*** Opening of EXTRACTED RECORDS ***
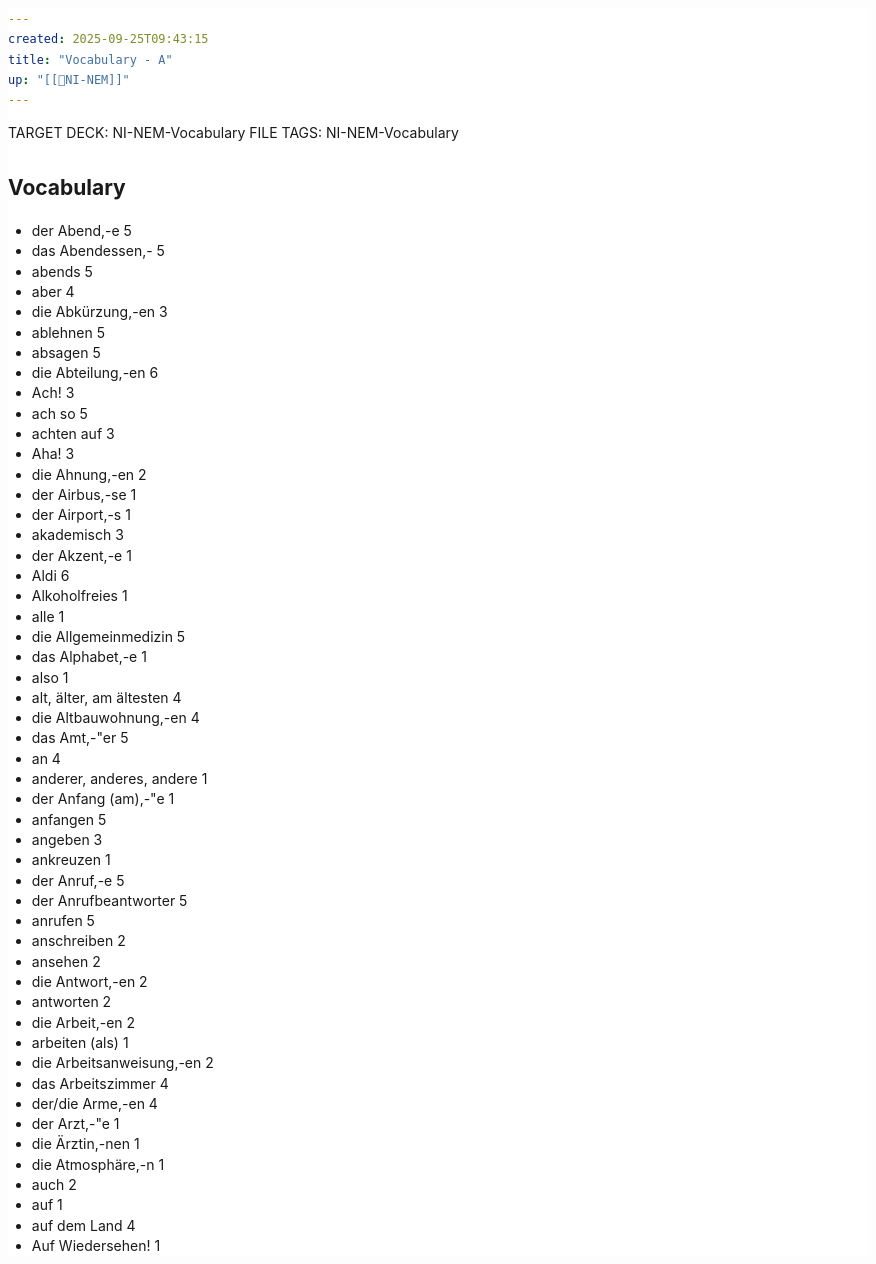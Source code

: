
 ```yaml
---
created: 2025-09-25T09:43:15
title: "Vocabulary - A"
up: "[[📖NI-NEM]]"
---
```


TARGET DECK: NI-NEM-Vocabulary
FILE TAGS: NI-NEM-Vocabulary

## Vocabulary
- der Abend,-e 5
- das Abendessen,- 5
- abends 5
- aber 4
- die Abkürzung,-en 3
- ablehnen 5
- absagen 5
- die Abteilung,-en 6
- Ach! 3
- ach so 5
- achten auf 3
- Aha! 3
- die Ahnung,-en 2
- der Airbus,-se 1
- der Airport,-s 1
- akademisch 3
- der Akzent,-e 1
- Aldi 6
- Alkoholfreies 1
- alle 1
- die Allgemeinmedizin 5
- das Alphabet,-e 1
- also 1
- alt, älter, am ältesten 4
- die Altbauwohnung,-en 4
- das Amt,-"er 5
- an 4
- anderer, anderes, andere 1
- der Anfang (am),-"e 1
- anfangen 5
- angeben 3
- ankreuzen 1
- der Anruf,-e 5
- der Anrufbeantworter 5
- anrufen 5
- anschreiben 2
- ansehen 2
- die Antwort,-en 2
- antworten 2
- die Arbeit,-en 2
- arbeiten (als) 1
- die Arbeitsanweisung,-en 2
- das Arbeitszimmer 4
- der/die Arme,-en 4
- der Arzt,-"e 1
- die Ärztin,-nen 1
- die Atmosphäre,-n 1
- auch 2
- auf 1
- auf dem Land 4
- Auf Wiedersehen! 1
*** Close of EXTRACTED RECORDS ***
* WHAT IS NEEDED:
Print nothing but the lines from the one that contains "- das Arbeitszimmer 4" to the final line of the data, both included, exactly as they read.

* RESPONSE:
- das Arbeitszimmer 4
- der/die Arme,-en 4
- der Arzt,-"e 1
- die Ärztin,-nen 1
- die Atmosphäre,-n 1
- auch 2
- auf 1
- auf dem Land 4
- Auf Wiedersehen! 1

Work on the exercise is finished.